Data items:
----
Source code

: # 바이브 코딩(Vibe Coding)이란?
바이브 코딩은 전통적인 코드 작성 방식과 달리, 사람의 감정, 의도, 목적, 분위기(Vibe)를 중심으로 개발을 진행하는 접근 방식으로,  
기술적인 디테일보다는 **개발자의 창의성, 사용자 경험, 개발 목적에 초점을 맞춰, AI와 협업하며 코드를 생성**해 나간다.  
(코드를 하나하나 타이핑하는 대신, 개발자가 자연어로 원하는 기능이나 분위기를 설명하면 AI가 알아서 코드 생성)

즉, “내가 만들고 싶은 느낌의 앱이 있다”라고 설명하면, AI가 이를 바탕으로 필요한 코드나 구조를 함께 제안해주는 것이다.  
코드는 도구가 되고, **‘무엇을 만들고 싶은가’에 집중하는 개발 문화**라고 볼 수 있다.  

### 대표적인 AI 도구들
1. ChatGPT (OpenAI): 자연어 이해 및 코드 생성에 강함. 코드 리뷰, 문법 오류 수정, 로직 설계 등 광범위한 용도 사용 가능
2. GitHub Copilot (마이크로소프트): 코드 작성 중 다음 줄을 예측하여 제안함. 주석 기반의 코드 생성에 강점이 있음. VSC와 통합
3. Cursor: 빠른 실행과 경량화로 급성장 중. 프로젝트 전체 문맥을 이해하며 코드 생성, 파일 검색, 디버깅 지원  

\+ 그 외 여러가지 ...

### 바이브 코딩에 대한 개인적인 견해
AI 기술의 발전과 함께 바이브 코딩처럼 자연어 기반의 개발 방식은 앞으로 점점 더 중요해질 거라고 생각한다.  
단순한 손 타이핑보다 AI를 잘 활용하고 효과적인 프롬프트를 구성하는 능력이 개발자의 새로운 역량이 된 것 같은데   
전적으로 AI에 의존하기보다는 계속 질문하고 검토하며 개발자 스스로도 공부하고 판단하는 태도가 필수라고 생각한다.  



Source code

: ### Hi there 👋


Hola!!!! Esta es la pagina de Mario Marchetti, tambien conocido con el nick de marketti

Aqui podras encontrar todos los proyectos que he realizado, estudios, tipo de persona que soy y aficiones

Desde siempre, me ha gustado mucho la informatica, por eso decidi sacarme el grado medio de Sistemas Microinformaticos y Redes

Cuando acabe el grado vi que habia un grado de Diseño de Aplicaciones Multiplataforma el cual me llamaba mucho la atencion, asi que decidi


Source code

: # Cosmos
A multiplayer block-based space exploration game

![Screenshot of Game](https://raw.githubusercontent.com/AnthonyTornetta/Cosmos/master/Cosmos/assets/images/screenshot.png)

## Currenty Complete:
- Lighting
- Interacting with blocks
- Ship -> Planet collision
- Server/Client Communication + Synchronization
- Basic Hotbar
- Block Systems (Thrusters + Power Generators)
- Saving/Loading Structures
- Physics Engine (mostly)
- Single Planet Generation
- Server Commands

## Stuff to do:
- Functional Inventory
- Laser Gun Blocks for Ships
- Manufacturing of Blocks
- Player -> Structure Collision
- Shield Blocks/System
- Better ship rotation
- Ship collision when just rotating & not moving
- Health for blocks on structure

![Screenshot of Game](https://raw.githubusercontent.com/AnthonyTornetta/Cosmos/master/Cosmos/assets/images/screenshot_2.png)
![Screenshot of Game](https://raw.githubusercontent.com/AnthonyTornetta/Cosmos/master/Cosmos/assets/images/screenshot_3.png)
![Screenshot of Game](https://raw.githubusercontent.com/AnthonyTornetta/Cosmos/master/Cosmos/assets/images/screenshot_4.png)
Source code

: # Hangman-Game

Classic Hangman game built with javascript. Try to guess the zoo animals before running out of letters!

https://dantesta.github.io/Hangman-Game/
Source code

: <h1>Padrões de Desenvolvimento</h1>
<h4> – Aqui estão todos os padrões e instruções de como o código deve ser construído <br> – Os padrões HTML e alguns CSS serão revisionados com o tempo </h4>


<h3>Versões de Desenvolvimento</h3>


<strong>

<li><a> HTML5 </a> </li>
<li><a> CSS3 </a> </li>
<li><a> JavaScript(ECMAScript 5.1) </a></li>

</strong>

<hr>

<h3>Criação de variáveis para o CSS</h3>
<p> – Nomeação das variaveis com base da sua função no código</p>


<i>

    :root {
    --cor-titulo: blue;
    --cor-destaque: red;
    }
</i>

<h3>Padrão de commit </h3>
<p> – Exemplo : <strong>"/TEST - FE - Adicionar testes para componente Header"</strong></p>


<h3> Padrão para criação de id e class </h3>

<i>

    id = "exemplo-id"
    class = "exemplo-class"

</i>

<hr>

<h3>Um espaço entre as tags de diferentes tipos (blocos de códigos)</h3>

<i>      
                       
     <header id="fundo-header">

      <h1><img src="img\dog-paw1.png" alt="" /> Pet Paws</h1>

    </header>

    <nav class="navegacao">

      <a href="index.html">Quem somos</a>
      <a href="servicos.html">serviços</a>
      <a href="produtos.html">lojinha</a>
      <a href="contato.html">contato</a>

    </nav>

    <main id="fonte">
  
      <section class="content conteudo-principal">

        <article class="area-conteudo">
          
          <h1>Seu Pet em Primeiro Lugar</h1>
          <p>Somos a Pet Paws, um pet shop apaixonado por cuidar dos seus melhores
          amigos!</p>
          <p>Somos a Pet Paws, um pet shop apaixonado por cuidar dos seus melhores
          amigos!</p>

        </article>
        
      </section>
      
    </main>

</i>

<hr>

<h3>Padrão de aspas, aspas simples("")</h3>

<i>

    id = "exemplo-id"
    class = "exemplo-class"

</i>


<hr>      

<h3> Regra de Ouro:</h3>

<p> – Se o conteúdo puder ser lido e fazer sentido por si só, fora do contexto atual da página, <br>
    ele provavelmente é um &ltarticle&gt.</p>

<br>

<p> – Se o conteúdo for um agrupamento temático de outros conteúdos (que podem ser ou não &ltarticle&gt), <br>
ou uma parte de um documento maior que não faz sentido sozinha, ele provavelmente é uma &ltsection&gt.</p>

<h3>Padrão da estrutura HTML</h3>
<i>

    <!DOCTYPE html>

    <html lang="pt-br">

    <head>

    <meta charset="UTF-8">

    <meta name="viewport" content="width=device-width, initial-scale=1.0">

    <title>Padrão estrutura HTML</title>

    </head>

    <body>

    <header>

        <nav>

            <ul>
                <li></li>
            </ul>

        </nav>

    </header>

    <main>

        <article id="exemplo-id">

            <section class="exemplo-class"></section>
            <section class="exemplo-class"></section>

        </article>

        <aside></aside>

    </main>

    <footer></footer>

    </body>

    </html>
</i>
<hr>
----
Start with the line above that contains "Desde siempre, me" and stop after the line that contains "- Ship collision". Output those lines exactly, and only those.

Desde siempre, me ha gustado mucho la informatica, por eso decidi sacarme el grado medio de Sistemas Microinformaticos y Redes

Cuando acabe el grado vi que habia un grado de Diseño de Aplicaciones Multiplataforma el cual me llamaba mucho la atencion, asi que decidi


Source code

: # Cosmos
A multiplayer block-based space exploration game

![Screenshot of Game](https://raw.githubusercontent.com/AnthonyTornetta/Cosmos/master/Cosmos/assets/images/screenshot.png)

## Currenty Complete:
- Lighting
- Interacting with blocks
- Ship -> Planet collision
- Server/Client Communication + Synchronization
- Basic Hotbar
- Block Systems (Thrusters + Power Generators)
- Saving/Loading Structures
- Physics Engine (mostly)
- Single Planet Generation
- Server Commands

## Stuff to do:
- Functional Inventory
- Laser Gun Blocks for Ships
- Manufacturing of Blocks
- Player -> Structure Collision
- Shield Blocks/System
- Better ship rotation
- Ship collision when just rotating & not moving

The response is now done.